La sociologie des sciences a depuis longtemps montré que le “bricolage”, les incertitudes, la passion et l’impossible neutralité participent à la production des savoirs. Le scientifique ne peut donc être identifié dans le strict rôle de technicien, quand tout son travail est objet de multiples sollicitations et contraintes extérieures à son lieu de travail. Sa participation et son engagement au débat social sur l’avenir de la société ne peuvent être éludés sous prétexte de la centralité de la science, ne lui permettant pas de s’immiscer dans la compréhension des enjeux sociopolitiques qui se cristallisent dans le tissu social.

Qu’est-ce donc que le savoir engagé ? Celui-ci n’est ni idéologie, ni spéculations, ni partisan. Il épouse au contraire la rigueur et la précision des mots mobilisés, l’impératif de “privilégier l’empirisme sur l’apriorisme” (Renault E., 2004). Par exemple, dans nos terrains de recherche sur la santé, la notion d’indignité sanitaire était importante. Elle traduit des situations et des expériences socio-sanitaires vécues quotidiennement par les patients anonymes. Nous ne pouvions pas, sous prétexte de neutralité scientifique, ne pas décrypter dans toute sa finesse la “matrice intersubjective” (Najar, 2018) décrite par cette catégorie des malades. De façon plus générale, quel sens peut avoir la neutralité scientifique dans une arène sociale et politique profondément antagonique, dominée par la violence de l’argent, les inégalités sociales visibles et invisibles, une multiplicité de pouvoirs orphelins de tout fondement légitime ? 
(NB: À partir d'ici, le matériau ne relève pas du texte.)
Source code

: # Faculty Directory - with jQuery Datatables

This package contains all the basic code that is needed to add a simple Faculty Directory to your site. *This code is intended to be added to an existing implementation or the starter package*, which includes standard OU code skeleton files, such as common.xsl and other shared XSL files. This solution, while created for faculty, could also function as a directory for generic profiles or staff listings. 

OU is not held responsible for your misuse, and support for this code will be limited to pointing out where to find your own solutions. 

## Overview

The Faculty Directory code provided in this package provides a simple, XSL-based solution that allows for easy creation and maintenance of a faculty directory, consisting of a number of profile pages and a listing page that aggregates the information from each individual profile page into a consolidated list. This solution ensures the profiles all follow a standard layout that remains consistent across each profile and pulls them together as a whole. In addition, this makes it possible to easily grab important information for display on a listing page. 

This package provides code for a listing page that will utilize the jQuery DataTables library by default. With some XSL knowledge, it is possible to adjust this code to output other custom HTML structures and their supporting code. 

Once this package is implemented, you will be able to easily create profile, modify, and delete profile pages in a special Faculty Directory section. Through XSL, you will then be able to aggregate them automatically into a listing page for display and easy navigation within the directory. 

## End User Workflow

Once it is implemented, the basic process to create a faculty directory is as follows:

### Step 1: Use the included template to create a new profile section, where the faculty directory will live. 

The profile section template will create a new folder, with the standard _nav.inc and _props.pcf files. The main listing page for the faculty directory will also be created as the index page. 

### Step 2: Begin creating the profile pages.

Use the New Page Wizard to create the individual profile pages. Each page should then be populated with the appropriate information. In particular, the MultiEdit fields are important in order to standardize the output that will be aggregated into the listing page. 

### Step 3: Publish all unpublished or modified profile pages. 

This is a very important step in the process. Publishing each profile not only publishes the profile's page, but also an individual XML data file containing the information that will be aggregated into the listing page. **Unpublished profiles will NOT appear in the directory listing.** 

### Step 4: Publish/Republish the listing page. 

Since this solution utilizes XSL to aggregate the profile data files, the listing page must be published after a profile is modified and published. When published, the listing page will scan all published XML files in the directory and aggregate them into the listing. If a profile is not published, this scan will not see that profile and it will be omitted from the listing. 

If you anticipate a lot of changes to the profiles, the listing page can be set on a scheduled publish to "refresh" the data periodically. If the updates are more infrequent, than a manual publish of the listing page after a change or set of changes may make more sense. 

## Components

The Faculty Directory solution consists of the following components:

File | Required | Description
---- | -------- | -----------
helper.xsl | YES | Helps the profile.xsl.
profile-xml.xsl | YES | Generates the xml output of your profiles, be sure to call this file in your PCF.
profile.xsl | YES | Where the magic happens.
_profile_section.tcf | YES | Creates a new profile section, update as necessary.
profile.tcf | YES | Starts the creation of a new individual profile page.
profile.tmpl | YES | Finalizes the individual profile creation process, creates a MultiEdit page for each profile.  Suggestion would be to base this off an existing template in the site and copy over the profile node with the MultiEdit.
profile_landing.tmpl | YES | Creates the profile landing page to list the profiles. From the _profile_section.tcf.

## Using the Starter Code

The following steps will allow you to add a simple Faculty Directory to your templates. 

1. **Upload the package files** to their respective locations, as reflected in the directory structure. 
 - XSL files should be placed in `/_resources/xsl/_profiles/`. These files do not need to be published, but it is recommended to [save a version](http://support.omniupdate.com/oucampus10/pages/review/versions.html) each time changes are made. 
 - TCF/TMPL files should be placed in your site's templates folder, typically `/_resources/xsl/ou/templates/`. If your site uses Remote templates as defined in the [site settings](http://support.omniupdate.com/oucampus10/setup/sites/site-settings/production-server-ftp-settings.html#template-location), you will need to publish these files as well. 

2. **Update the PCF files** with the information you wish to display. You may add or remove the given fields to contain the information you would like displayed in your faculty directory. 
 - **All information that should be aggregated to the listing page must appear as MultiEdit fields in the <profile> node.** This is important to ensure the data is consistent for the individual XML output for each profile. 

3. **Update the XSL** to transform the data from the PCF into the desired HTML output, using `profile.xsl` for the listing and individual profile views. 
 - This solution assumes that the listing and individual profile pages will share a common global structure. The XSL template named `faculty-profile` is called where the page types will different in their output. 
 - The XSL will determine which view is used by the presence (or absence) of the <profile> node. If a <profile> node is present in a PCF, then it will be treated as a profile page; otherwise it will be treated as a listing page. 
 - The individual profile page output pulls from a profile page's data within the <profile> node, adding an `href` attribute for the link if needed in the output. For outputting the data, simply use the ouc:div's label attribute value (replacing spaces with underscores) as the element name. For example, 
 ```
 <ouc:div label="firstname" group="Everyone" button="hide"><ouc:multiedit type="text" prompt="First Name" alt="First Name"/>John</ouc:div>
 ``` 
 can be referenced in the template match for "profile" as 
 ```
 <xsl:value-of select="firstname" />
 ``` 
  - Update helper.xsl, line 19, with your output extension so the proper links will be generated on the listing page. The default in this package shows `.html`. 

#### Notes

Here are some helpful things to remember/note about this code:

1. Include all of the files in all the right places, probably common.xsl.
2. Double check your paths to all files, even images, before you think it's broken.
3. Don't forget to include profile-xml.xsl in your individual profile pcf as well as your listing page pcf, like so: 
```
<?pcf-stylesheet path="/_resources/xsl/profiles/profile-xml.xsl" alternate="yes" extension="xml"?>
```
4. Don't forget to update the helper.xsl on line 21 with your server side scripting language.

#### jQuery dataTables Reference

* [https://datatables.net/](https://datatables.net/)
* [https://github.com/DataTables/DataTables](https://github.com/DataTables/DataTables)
Les contingences sociales et politiques au cœur des savoirs
Porter son attention sur le fonctionnement du politique, comme champ d’étude, ne consiste pas à opérer sa reconversion en acteur politique. Pierre Bourdieu (2004) définit clairement le statut d’intellectuel spécifique : “Il faut poser clairement qu’un chercheur, un artiste ou un écrivain qui intervient dans le monde de la politique, ne devient pas pour autant un homme politique ; selon le modèle créé par Zola à l’occasion de l’affaire Dreyfus, il devient un intellectuel, ou comme on le dit aux USA, un ‘public intellectual’, c’est-à-dire quelqu’un qui engage dans un combat politique sa compétence et son autorité spécifique et les valeurs de vérité ou de désintéressement, ou en d’autres termes, quelqu’un qui va sur le terrain de la politique, sans abandonner ses exigences et ses compétences de chercheur.”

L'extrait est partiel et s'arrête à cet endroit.